## [Instructions to follow]
Spot each line in the records below where the word "Container" occurs, then copy it.

::::::::::

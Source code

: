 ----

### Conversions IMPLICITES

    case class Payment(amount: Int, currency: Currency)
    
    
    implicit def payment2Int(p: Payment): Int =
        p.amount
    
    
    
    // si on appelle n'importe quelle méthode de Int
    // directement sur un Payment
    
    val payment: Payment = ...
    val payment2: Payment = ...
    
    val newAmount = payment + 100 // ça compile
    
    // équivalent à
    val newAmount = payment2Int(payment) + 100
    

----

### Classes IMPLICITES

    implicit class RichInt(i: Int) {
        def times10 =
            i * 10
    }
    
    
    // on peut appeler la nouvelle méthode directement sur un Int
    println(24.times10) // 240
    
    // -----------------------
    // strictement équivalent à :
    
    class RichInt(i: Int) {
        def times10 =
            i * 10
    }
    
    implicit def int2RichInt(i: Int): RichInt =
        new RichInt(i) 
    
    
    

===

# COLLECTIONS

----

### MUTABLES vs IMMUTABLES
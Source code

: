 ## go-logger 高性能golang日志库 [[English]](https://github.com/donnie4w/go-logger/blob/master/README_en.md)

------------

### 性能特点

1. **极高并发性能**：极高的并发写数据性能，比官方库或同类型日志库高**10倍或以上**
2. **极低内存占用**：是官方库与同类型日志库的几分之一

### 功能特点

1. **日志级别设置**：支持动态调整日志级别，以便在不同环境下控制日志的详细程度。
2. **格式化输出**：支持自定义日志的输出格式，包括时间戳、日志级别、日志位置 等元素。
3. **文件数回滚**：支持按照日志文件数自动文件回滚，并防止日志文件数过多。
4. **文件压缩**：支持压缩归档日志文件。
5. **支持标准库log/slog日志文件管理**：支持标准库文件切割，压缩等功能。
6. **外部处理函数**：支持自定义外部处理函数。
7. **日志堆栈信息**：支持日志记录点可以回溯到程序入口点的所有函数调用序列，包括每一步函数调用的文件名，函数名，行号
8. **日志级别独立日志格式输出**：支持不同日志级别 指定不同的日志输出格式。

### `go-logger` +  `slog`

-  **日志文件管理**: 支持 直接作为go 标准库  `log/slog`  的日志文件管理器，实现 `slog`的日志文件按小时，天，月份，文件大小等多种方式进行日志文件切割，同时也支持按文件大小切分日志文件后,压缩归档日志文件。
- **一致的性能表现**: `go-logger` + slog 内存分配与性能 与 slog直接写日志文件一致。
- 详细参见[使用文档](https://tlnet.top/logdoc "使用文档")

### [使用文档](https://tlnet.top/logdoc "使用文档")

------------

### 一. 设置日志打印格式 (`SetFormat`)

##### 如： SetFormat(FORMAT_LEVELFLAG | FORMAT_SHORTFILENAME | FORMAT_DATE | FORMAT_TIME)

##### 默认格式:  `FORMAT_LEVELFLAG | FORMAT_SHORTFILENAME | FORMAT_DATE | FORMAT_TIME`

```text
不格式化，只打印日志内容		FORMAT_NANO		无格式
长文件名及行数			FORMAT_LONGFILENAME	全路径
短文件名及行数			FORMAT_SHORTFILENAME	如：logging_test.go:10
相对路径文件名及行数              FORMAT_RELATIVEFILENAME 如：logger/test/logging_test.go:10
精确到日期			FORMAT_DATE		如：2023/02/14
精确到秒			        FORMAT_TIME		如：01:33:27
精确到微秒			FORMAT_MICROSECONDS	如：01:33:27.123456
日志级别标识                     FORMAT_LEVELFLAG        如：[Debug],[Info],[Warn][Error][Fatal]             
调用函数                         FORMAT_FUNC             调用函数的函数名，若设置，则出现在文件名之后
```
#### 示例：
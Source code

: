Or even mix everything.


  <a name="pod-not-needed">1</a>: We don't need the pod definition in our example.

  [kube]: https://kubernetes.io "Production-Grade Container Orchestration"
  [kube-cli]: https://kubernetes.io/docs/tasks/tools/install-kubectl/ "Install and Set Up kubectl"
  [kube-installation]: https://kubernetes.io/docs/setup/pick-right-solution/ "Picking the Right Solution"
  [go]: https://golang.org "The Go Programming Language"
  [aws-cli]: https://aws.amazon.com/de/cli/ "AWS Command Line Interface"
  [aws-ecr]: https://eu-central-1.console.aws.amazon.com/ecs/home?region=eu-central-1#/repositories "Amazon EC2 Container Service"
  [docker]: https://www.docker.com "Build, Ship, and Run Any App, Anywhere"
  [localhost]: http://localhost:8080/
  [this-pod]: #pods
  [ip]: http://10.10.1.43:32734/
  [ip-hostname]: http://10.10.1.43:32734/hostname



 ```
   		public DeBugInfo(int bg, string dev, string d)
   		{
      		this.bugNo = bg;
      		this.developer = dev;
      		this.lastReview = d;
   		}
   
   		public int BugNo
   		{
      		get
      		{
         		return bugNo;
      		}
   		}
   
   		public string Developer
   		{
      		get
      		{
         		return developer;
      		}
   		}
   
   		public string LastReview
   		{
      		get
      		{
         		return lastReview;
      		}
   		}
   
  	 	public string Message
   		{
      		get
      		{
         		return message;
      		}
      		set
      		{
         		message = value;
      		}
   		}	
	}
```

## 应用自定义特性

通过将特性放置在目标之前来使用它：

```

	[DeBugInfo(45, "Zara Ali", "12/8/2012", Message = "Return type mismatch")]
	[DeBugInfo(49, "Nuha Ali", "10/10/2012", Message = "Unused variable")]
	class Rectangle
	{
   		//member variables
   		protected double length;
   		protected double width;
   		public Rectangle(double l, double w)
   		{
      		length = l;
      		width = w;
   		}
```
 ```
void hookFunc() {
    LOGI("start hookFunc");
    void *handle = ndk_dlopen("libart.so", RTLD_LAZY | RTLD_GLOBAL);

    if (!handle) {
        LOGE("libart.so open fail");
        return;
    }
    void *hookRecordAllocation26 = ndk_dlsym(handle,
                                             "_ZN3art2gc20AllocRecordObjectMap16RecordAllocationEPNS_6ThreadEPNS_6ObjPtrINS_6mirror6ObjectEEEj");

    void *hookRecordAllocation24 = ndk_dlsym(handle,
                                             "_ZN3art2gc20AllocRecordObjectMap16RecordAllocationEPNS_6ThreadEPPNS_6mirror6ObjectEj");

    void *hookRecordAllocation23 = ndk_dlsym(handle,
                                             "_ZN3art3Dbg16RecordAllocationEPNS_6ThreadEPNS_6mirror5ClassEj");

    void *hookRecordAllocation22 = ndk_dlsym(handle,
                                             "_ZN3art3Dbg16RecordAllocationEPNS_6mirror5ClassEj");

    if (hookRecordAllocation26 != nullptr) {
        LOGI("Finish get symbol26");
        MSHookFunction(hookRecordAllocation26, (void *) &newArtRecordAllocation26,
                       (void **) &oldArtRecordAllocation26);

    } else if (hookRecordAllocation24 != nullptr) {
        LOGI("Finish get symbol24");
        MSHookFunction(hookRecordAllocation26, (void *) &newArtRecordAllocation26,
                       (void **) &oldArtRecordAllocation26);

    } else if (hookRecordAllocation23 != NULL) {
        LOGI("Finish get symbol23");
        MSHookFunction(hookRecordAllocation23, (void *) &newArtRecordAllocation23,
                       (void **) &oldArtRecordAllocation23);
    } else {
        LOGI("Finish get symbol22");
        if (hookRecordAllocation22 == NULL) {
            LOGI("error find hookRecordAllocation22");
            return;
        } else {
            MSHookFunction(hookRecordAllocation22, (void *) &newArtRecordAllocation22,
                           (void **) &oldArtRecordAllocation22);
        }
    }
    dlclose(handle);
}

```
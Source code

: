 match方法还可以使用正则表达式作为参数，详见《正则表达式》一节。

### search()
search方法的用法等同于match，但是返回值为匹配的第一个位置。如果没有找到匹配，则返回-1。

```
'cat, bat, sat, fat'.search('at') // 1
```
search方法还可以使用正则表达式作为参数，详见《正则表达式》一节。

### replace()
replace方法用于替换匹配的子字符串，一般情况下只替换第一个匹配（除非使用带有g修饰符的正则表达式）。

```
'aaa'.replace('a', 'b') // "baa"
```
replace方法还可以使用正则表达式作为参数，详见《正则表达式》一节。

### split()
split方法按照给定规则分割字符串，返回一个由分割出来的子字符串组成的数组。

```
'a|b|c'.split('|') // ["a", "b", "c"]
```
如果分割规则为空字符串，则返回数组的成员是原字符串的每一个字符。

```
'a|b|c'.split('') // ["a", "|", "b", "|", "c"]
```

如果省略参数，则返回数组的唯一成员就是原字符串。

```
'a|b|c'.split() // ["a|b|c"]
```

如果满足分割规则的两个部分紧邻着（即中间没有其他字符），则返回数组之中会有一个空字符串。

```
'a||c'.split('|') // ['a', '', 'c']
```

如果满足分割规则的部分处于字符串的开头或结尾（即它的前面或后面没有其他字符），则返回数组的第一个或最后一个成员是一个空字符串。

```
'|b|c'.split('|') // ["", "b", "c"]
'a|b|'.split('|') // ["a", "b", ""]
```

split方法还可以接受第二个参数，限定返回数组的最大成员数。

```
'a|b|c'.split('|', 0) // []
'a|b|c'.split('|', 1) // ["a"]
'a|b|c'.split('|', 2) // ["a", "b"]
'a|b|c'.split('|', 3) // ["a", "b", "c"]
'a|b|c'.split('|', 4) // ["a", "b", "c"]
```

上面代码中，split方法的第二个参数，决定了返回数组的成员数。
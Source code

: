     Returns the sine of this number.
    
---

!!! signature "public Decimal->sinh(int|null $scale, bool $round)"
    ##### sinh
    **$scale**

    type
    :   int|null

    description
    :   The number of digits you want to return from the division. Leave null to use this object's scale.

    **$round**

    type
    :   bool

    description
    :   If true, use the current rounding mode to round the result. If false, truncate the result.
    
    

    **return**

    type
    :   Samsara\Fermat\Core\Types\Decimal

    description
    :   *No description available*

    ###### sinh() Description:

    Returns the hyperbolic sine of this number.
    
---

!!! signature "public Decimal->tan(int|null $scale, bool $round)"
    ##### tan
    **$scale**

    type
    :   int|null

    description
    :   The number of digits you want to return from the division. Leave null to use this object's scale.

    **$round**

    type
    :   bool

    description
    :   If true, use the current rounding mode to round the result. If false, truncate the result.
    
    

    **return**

::::::::::

## [Result of the task]
  [kube]: https://kubernetes.io "Production-Grade Container Orchestration"
  [aws-ecr]: https://eu-central-1.console.aws.amazon.com/ecs/home?region=eu-central-1#/repositories "Amazon EC2 Container Service"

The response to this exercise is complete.